ASSIGNED TASK —
From the data underneath, reproduce exactly the stretch that begins at the line with "##### Item shop" and ends after the line with "- Weapon upgrades".

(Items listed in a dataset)
☆ ☆ ☆ ☆ ☆ ☆ ☆

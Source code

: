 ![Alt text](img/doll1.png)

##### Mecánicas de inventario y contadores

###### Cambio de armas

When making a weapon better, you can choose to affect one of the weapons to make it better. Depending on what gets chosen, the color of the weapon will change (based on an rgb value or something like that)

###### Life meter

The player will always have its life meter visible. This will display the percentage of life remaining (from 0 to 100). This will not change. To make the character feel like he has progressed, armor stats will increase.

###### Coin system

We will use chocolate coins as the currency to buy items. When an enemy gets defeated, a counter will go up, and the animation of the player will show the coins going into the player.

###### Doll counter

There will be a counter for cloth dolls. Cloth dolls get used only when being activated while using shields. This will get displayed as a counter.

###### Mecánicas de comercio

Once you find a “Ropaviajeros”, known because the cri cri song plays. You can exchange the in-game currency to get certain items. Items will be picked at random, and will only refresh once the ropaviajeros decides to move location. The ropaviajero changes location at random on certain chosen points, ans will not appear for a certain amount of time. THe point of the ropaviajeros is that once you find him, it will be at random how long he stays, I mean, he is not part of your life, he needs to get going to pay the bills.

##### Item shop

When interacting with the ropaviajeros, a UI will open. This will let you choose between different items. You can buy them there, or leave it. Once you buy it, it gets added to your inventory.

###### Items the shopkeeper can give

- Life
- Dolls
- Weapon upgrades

☆ ☆ ☆ ☆ ☆ ☆ ☆

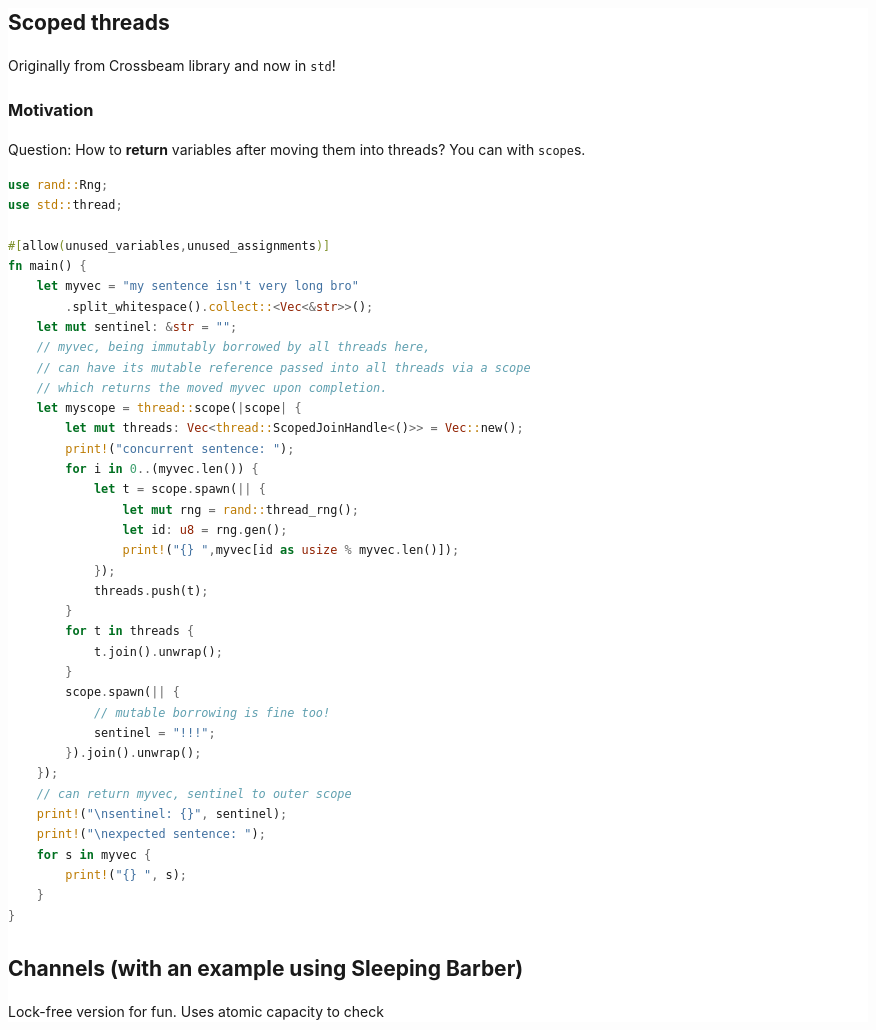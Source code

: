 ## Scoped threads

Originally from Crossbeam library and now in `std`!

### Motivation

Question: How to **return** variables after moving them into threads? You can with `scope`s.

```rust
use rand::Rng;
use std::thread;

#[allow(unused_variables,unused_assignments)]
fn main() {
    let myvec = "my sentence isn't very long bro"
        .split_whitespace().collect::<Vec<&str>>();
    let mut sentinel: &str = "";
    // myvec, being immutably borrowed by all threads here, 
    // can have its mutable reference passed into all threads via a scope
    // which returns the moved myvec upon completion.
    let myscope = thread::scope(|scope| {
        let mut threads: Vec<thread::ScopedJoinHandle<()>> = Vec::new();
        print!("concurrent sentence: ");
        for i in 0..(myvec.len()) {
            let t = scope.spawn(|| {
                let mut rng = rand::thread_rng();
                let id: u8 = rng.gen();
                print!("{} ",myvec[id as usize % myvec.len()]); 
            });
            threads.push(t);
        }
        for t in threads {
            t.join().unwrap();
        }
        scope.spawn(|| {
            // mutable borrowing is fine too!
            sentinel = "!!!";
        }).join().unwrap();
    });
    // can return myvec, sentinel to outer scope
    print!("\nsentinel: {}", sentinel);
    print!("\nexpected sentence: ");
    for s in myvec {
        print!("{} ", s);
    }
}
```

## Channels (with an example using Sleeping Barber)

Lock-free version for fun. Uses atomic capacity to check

☆ ☆ ☆ ☆ ☆ ☆ ☆

WRITTEN ANSWER —
##### Item shop

When interacting with the ropaviajeros, a UI will open. This will let you choose between different items. You can buy them there, or leave it. Once you buy it, it gets added to your inventory.

###### Items the shopkeeper can give

- Life
- Dolls
- Weapon upgrades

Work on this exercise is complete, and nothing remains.